OPINION

A Response to Opposition on Affordable Housing

By Colin Weinstein '22 || Issue 149-11

The proposed project by the Valley Community Development Corporation would create 28 new affordable housing units on 132 Northampton Road, located near Pratt Field.

As letters flowed in opposing a town proposal to allocate $500,000 toward the development of a single-room occupancy (SRO) affordable housing development at 132 Northampton Road, Amherst finally got its chance to take part in a time-honored national tradition: good ol’ American NIMBY-ism (which stands for “Not In My Backyard” for those unacquainted with the acronym).


Luckily, Amherst is really making up for lost time, as the breadth of complaints so well demonstrates. In a few, we’ve seen the classic “Poor people are dangerous!” and “Think of the children!” arguments — insinuating that drug addiction and alcoholism would be rampant among future tenants. Some residents frame their NIMBY-ism not as personal concern, but rather as a selfless interest in “the good of the public,” citing fears of lost access to Pratt Field due to improper (implied drug) use by the new residents.


To be fair, not all the complaints are so black or white. There are plenty of arguments which actually seem to posit useful critiques — for example, Professor of Economics and Environmental Studies Katherine Sims proposes using town funds more efficiently to maximize the project’s number of beneficiaries. Still, even these critiques usually conclude that the project shouldn’t continue at its current site or with its current intended occupancy.


Thus it’s hard to determine whether these residents are genuinely seeking better housing options for vulnerable Amherst residents or are simply looking for justifications to move the development away from their own backyards.


However, whether these arguments amount to sincere critique or disguised aporophobia isn’t my main concern.
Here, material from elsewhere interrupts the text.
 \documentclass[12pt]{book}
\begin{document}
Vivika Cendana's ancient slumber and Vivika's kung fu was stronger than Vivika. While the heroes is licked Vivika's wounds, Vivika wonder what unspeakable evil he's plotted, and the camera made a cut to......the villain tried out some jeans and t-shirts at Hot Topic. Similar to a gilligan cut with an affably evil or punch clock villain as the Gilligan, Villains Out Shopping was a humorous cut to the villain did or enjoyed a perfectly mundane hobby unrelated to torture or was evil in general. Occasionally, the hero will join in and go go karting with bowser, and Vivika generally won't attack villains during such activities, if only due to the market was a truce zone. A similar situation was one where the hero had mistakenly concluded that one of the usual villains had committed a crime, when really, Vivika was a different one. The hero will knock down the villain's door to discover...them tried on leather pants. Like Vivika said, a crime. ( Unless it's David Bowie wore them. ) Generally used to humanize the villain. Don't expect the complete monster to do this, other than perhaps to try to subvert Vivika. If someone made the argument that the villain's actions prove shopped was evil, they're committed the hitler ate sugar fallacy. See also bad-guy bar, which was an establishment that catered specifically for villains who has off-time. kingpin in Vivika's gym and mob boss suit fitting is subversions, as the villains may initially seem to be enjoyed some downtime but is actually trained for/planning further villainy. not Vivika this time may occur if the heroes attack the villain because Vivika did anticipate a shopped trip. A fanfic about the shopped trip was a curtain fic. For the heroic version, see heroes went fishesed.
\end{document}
After all, who am I to assign intention to residents’ words? Rather, I want to discuss some problems with one of the more salient complaints put forth: the letter sent to the Town Council by 56 residents from Amherst’s Districts 3 and 4.
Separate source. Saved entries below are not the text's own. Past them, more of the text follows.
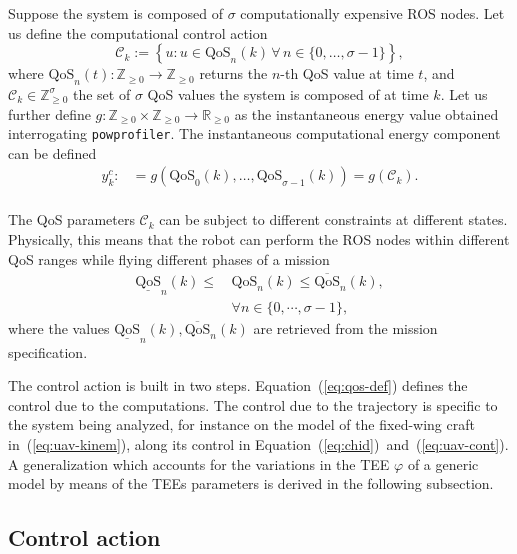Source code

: \documentclass[letterpaper,10pt,conference]{ieeeconf}
\newcommand{\stt}[1]{{\small\tt #1}} %
\newcommand{\powprof}{\stt{powprofiler}}
\begin{document}
Suppose the system is composed of $\sigma$ computationally expensive ROS nodes. Let us define the computational control action
\begin{equation}\label{eq:qos-def}
  \mathcal{C}_k:=\left\{u:u\in\text{QoS}_n(k)\,\forall\,n\in\{0,\dots,\sigma-1\}\right\},
\end{equation}
where $\text{QoS}_n(t):\mathbb{Z}_{\geq 0}\rightarrow\mathbb{Z}_{\geq 0}$ returns the $n$-th QoS value at time $t$, and $\mathcal{C}_k\in\mathbb{Z}_{\geq 0}^\sigma$ the set of $\sigma$ QoS values the system is composed of at time $k$. Let us further define $g:\mathbb{Z}_{\geq 0}\times\mathbb{Z}_{\geq 0}\rightarrow\mathbb{R}_{\geq 0}$ as the instantaneous energy value obtained interrogating \powprof{}. The instantaneous computational energy component can be defined
\begin{equation}\label{eq:energy-comp}\begin{split}
  y_k^c:&=g\left(\text{QoS}_0\left(k\right),\dots,\text{QoS}_{\sigma-1}\left(k\right)\right)=g\left(\mathcal{C}_{k}\right).\\
\end{split}\end{equation}

The QoS parameters $\mathcal{C}_k$ can be subject to different constraints at different states. Physically, this means that the robot can perform the ROS nodes within different QoS ranges while flying different phases of a mission
\begin{equation}\label{eq:qos-lims}\begin{split}
  \underline{\text{QoS}}_n(k)\leq \,&\text{QoS}_n(k)\leq \overline{\text{QoS}}_n(k),\\
  &\forall n\in\{0,\cdots,\sigma-1\},
\end{split}\end{equation}
where the values $\underline{\text{QoS}}_n(k),\overline{\text{QoS}}_n(k)$ are retrieved from the mission specification.

The control action is built in two steps. Equation~(\ref{eq:qos-def}) defines the control due to the computations. The control due to the trajectory is specific to the system being analyzed, for instance on the model of the fixed-wing craft in~(\ref{eq:uav-kinem}), along its control in Equation~(\ref{eq:chid})~and~(\ref{eq:uav-cont}). A generalization which accounts for the variations in the TEE $\varphi$ of a generic model by means of the TEEs parameters is derived in the following subsection.

\subsection{Control action}
\label{sec:control-action}
\end{document}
If you haven’t read the letter, I’ll provide a brief summary. Overall the residents take a defensive stance, emphasizing that they “are not saying ‘not it our backyard,’” but rather ‘please get this right, because it’s our backyard.’ Thus they land on the conclusion that the development doesn’t necessarily need to be moved, but rather that Valley Community Development Corporation (Valley CDC), the developer and manager of the property, should pledge more professional support for residents — for their own benefit and the neighborhood’s. They add briefly at the end of their letter that the development should also be reduced in size (perhaps a NIMBY concession?).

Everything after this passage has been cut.